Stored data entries
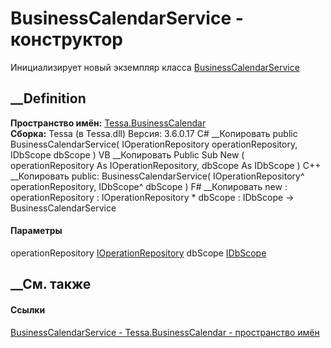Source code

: # BusinessCalendarService - конструктор
Инициализирует новый экземпляр класса
[BusinessCalendarService](T_Tessa_BusinessCalendar_BusinessCalendarService.htm)
##  __Definition
 **Пространство имён:** [Tessa.BusinessCalendar](N_Tessa_BusinessCalendar.htm)  
 **Сборка:** Tessa (в Tessa.dll) Версия: 3.6.0.17
C# __Копировать
     public BusinessCalendarService(
    	IOperationRepository operationRepository,
    	IDbScope dbScope
    )
VB __Копировать
     Public Sub New ( 
    	operationRepository As IOperationRepository,
    	dbScope As IDbScope
    )
C++ __Копировать
     public:
    BusinessCalendarService(
    	IOperationRepository^ operationRepository, 
    	IDbScope^ dbScope
    )
F# __Копировать
     new : 
            operationRepository : IOperationRepository * 
            dbScope : IDbScope -> BusinessCalendarService
#### Параметры
operationRepository
[IOperationRepository](T_Tessa_Platform_Operations_IOperationRepository.htm)
dbScope [IDbScope](T_Tessa_Platform_Data_IDbScope.htm)
## __См. также
#### Ссылки
[BusinessCalendarService -
](T_Tessa_BusinessCalendar_BusinessCalendarService.htm)
[Tessa.BusinessCalendar - пространство имён](N_Tessa_BusinessCalendar.htm)
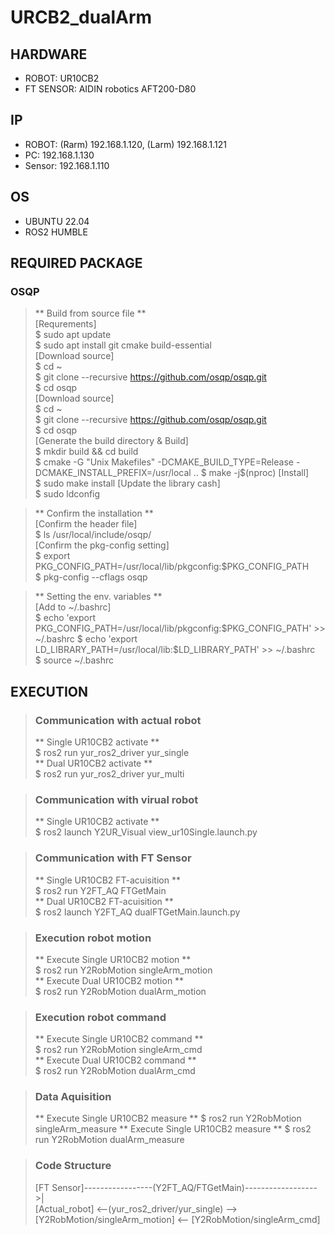 # URCB2_dualArm

## HARDWARE
* ROBOT: UR10CB2  
* FT SENSOR: AIDIN robotics AFT200-D80

## IP
* ROBOT: (Rarm) 192.168.1.120, (Larm) 192.168.1.121
* PC: 192.168.1.130
* Sensor: 192.168.1.110 

## OS
* UBUNTU 22.04
* ROS2 HUMBLE

## REQUIRED PACKAGE
### OSQP
  > ** Build from source file **  
  > [Requrements]  
  > $ sudo apt update  
  > $ sudo apt install git cmake build-essential  
  > [Download source]  
  > $ cd ~  
  > $ git clone --recursive https://github.com/osqp/osqp.git  
  > $ cd osqp  
  > [Download source]  
  > $ cd ~   
  > $ git clone --recursive https://github.com/osqp/osqp.git  
  > $ cd osqp  
  > [Generate the build directory & Build]  
  > $ mkdir build && cd build  
  > $ cmake -G "Unix Makefiles" -DCMAKE_BUILD_TYPE=Release -DCMAKE_INSTALL_PREFIX=/usr/local ..
  > $ make -j$(nproc) 
  > [Install]  
  > $ sudo make install
  > [Update the library cash]  
  > $ sudo ldconfig

  > ** Confirm the installation **  
  > [Confirm the header file]  
  > $ ls /usr/local/include/osqp/  
  > [Confirm the pkg-config setting]  
  > $ export PKG_CONFIG_PATH=/usr/local/lib/pkgconfig:$PKG_CONFIG_PATH    
  > $ pkg-config --cflags osqp    

  > ** Setting the env. variables **  
  > [Add to ~/.bashrc]  
  > $ echo 'export PKG_CONFIG_PATH=/usr/local/lib/pkgconfig:$PKG_CONFIG_PATH' >> ~/.bashrc
  > $ echo 'export LD_LIBRARY_PATH=/usr/local/lib:$LD_LIBRARY_PATH' >> ~/.bashrc  
  > $ source ~/.bashrc  

## EXECUTION
> ### Communication with actual robot
> ** Single UR10CB2 activate **   
> $ ros2 run yur_ros2_driver yur_single  
> ** Dual UR10CB2 activate **  
> $ ros2 run yur_ros2_driver yur_multi  

> ### Communication with virual robot
> ** Single UR10CB2 activate **  
> $ ros2 launch Y2UR_Visual view_ur10Single.launch.py  

> ### Communication with FT Sensor
> ** Single UR10CB2 FT-acuisition **  
> $ ros2 run Y2FT_AQ FTGetMain  
> ** Dual UR10CB2 FT-acuisition **  
> $ ros2 launch Y2FT_AQ dualFTGetMain.launch.py  

> ### Execution robot motion
> ** Execute Single UR10CB2 motion **    
> $ ros2 run Y2RobMotion singleArm_motion  
> ** Execute Dual UR10CB2 motion **    
> $ ros2 run Y2RobMotion dualArm_motion

> ### Execution robot command
> ** Execute Single UR10CB2 command **    
> $ ros2 run Y2RobMotion singleArm_cmd   
> ** Execute Dual UR10CB2 command **    
> $ ros2 run Y2RobMotion dualArm_cmd

> ### Data Aquisition 
> ** Execute Single UR10CB2 measure ** 
> $ ros2 run Y2RobMotion singleArm_measure 
> ** Execute Single UR10CB2 measure ** 
> $ ros2 run Y2RobMotion dualArm_measure  

> ### Code Structure
> [FT Sensor]-----------------(Y2FT_AQ/FTGetMain)------------------>|  
> [Actual_robot] <--(yur_ros2_driver/yur_single) --> [Y2RobMotion/singleArm_motion] <-- [Y2RobMotion/singleArm_cmd]

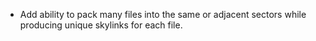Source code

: - Add ability to pack many files into the same or adjacent sectors while
  producing unique skylinks for each file.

● **EXERCISE PROMPT**
Scan the records above, then copy out each line that mentions "IOperationRepository".

● **ANSWER**
    	IOperationRepository operationRepository,
    	operationRepository As IOperationRepository,
    	IOperationRepository^ operationRepository, 
            operationRepository : IOperationRepository * 
[IOperationRepository](T_Tessa_Platform_Operations_IOperationRepository.htm)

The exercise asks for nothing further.